◆ Task prompt:
Each line in the data holding "from" should be listed.

[[ Listed records open ]]

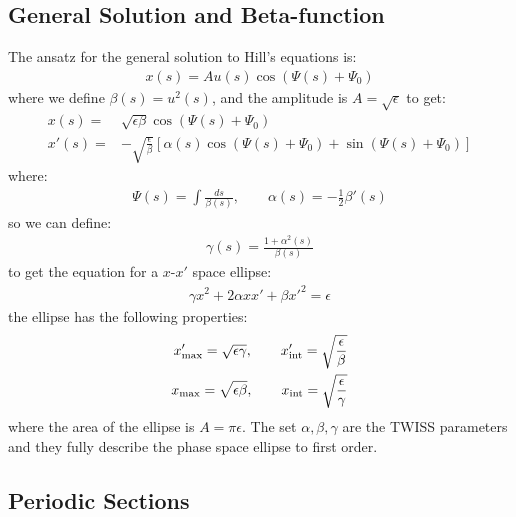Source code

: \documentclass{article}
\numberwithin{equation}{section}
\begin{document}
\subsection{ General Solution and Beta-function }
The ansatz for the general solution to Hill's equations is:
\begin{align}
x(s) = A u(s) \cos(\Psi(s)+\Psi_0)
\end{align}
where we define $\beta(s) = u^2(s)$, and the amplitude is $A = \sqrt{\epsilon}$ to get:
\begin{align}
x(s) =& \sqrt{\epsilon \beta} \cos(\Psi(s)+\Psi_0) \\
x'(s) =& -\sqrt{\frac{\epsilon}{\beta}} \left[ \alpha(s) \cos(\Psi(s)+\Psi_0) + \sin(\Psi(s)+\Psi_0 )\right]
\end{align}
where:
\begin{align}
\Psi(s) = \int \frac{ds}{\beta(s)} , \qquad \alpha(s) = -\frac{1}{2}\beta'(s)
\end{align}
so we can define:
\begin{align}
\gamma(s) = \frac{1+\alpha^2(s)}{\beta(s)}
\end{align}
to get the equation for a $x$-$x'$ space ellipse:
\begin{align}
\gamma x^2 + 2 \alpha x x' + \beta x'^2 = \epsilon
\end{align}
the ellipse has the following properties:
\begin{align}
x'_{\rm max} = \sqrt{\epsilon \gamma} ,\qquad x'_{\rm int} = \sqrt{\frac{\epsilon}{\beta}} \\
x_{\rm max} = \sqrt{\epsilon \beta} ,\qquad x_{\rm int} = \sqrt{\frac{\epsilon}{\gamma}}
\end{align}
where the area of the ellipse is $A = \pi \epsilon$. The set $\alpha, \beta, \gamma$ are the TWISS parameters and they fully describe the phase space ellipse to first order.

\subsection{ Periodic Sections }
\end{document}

[[ Listed records closed ]]
[[ Listed records open ]]

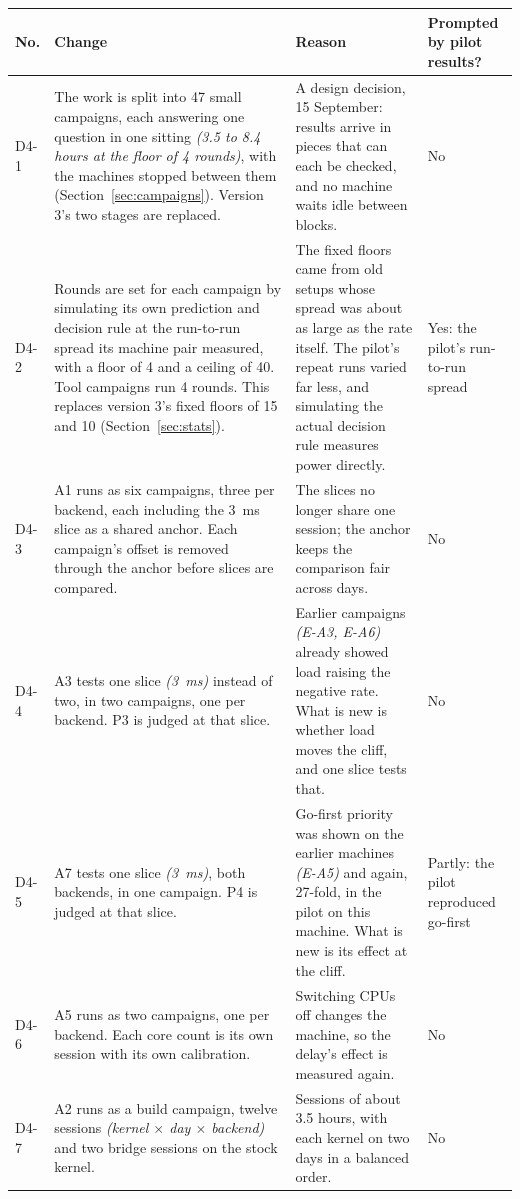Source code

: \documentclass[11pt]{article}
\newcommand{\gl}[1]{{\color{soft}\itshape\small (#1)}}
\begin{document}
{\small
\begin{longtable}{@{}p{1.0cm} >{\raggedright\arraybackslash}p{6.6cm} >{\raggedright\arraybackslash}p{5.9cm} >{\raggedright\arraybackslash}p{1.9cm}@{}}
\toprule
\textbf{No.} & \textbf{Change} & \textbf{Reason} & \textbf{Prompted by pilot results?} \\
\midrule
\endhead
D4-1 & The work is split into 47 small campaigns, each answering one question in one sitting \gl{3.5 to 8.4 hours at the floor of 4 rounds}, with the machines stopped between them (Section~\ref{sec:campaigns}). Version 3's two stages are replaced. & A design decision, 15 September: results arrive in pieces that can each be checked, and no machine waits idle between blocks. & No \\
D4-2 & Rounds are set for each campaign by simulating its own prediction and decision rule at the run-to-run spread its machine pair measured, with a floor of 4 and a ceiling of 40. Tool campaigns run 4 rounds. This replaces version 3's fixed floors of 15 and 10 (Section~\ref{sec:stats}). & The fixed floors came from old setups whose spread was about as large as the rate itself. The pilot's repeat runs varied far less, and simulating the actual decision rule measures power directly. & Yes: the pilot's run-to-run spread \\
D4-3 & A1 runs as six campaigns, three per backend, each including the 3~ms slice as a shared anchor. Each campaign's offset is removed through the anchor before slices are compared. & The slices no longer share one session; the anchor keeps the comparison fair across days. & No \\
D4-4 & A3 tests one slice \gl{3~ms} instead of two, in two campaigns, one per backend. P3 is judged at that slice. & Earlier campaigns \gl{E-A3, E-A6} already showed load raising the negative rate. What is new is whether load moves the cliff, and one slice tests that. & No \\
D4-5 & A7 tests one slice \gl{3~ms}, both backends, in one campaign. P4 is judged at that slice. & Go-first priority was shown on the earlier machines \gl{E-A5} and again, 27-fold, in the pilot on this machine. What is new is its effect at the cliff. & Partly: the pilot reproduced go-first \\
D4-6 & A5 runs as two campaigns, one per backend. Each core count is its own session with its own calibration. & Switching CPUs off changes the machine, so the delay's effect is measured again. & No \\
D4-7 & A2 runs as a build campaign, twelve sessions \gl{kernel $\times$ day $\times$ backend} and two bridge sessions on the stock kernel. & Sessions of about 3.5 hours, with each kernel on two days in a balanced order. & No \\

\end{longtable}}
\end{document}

[[ Listed records closed ]]
[[ Listed records open ]]

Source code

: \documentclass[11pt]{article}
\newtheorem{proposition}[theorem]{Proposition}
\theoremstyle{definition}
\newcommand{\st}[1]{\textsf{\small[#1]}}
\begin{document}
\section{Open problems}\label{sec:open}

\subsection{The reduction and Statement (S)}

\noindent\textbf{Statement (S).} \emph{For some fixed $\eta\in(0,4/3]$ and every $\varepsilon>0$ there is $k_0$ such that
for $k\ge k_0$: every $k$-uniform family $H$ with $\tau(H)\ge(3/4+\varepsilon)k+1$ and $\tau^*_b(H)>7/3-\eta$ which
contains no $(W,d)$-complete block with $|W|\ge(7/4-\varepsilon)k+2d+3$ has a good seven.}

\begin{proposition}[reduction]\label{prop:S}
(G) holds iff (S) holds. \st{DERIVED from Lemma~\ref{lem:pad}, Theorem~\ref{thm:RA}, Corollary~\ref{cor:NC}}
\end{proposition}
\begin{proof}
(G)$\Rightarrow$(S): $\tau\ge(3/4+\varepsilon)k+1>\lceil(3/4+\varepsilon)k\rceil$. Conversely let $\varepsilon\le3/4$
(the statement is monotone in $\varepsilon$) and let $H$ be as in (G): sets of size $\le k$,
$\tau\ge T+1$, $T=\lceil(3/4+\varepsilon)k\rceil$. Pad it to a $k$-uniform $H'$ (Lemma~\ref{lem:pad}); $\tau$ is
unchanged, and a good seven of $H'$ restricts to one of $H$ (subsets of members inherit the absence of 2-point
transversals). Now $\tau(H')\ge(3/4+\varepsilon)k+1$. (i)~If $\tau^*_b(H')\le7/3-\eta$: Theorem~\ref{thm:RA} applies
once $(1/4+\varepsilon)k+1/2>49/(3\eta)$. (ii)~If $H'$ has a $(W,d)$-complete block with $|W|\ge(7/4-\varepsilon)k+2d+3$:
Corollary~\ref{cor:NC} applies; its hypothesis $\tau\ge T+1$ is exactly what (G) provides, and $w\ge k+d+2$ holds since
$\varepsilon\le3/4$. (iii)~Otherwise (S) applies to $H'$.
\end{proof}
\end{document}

[[ Listed records closed ]]

◆ Answer box:
D4-2 & Rounds are set for each campaign by simulating its own prediction and decision rule at the run-to-run spread its machine pair measured, with a floor of 4 and a ceiling of 40. Tool campaigns run 4 rounds. This replaces version 3's fixed floors of 15 and 10 (Section~\ref{sec:stats}). & The fixed floors came from old setups whose spread was about as large as the rate itself. The pilot's repeat runs varied far less, and simulating the actual decision rule measures power directly. & Yes: the pilot's run-to-run spread \\
(G) holds iff (S) holds. \st{DERIVED from Lemma~\ref{lem:pad}, Theorem~\ref{thm:RA}, Corollary~\ref{cor:NC}}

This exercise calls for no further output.